* Data for the task *
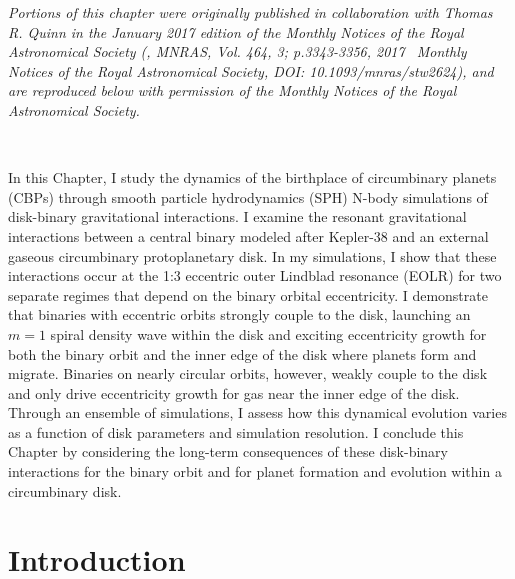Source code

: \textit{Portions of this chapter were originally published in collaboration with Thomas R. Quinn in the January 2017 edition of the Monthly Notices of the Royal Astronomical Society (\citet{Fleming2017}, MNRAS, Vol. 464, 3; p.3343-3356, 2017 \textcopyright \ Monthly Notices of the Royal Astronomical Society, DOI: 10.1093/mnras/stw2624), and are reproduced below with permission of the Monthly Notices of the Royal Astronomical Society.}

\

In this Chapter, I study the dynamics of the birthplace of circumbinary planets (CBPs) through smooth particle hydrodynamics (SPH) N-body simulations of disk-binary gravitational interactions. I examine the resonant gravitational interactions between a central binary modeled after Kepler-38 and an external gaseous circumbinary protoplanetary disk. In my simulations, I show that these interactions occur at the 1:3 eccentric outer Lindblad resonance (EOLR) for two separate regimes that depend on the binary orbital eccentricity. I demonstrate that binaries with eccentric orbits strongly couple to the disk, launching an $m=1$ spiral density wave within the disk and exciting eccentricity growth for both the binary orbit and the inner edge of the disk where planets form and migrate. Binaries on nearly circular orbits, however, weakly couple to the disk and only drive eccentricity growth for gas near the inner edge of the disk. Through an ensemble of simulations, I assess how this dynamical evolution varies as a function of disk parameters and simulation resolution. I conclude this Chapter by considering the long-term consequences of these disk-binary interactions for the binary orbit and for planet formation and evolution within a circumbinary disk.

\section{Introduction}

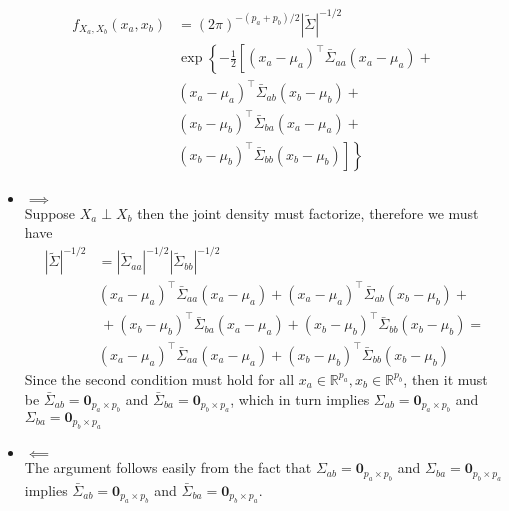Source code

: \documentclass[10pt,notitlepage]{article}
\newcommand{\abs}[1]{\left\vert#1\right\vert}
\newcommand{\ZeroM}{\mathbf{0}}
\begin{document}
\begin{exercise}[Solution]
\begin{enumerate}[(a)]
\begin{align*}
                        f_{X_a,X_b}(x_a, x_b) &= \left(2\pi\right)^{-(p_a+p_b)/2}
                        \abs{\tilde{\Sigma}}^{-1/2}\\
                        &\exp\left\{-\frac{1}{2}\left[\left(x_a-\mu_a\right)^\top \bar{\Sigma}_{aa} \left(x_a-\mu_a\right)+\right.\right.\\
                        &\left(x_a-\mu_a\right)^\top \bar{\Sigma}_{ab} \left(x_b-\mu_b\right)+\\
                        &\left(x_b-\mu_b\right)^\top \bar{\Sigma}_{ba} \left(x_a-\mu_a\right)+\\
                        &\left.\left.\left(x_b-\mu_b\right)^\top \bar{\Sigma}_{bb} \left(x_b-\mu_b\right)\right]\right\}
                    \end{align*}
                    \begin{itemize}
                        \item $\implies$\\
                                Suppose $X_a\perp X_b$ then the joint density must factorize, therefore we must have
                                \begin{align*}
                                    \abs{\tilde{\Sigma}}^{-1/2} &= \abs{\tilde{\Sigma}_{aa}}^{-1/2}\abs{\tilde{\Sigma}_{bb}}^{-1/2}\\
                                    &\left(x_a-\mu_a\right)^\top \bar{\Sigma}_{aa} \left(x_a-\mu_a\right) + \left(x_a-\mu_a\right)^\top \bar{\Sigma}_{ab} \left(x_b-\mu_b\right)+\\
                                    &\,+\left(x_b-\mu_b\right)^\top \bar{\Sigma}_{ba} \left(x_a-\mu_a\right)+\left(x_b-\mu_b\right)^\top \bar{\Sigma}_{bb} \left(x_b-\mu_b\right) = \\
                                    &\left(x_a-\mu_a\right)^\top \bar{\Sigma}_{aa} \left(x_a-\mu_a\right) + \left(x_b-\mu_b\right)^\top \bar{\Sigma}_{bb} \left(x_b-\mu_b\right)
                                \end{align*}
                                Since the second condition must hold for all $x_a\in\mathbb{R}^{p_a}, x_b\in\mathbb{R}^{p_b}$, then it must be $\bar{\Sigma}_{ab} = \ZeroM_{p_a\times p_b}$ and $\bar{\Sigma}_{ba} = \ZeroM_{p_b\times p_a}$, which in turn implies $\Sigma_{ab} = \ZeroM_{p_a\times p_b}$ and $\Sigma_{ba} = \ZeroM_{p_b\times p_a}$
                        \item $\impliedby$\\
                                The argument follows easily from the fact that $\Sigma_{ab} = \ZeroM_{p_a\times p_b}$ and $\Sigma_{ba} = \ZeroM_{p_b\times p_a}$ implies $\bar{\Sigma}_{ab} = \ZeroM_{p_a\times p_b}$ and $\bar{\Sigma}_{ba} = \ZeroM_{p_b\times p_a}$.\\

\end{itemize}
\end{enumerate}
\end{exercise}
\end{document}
==
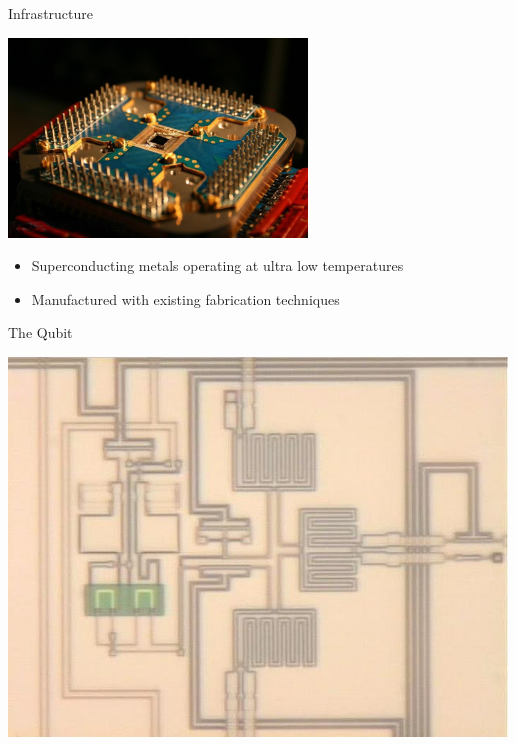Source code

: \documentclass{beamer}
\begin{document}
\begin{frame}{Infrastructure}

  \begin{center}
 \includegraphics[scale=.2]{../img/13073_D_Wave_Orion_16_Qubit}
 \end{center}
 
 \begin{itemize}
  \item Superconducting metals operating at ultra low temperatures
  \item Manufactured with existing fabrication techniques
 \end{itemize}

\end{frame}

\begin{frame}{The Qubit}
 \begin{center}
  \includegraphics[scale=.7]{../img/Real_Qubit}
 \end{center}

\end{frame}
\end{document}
...
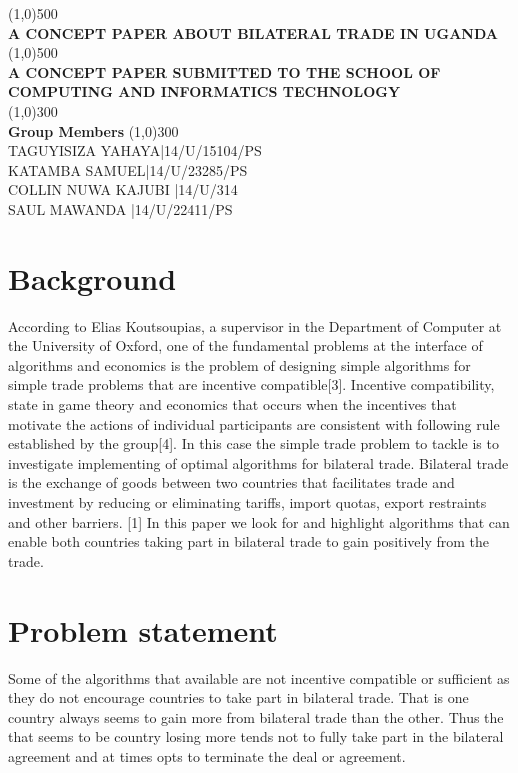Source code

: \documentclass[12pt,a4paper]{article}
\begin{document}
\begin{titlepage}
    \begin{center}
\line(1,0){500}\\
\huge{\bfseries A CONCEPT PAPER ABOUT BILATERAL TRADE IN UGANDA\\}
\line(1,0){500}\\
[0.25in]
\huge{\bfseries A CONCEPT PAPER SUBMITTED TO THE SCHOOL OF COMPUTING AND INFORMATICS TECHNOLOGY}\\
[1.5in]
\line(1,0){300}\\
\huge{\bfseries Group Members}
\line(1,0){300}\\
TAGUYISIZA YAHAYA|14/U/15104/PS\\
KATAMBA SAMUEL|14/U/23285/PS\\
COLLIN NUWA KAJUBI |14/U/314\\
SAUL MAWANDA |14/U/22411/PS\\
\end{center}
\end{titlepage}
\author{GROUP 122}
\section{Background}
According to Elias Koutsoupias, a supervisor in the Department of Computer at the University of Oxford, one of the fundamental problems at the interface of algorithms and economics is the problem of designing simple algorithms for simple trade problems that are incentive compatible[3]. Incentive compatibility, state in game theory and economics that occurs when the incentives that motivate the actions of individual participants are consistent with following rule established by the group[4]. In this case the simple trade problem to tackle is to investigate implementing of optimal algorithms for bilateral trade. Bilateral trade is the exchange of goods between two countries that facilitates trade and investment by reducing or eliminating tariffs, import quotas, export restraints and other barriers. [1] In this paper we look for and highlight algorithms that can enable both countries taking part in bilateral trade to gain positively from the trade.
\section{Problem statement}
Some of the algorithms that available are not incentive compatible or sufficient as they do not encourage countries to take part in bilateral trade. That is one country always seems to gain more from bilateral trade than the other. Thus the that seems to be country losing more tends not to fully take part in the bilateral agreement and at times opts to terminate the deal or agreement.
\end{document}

* Task statement *
Give the number of lines in the entries above that contain the word "exercise", with no accompanying text.

* Reply *
2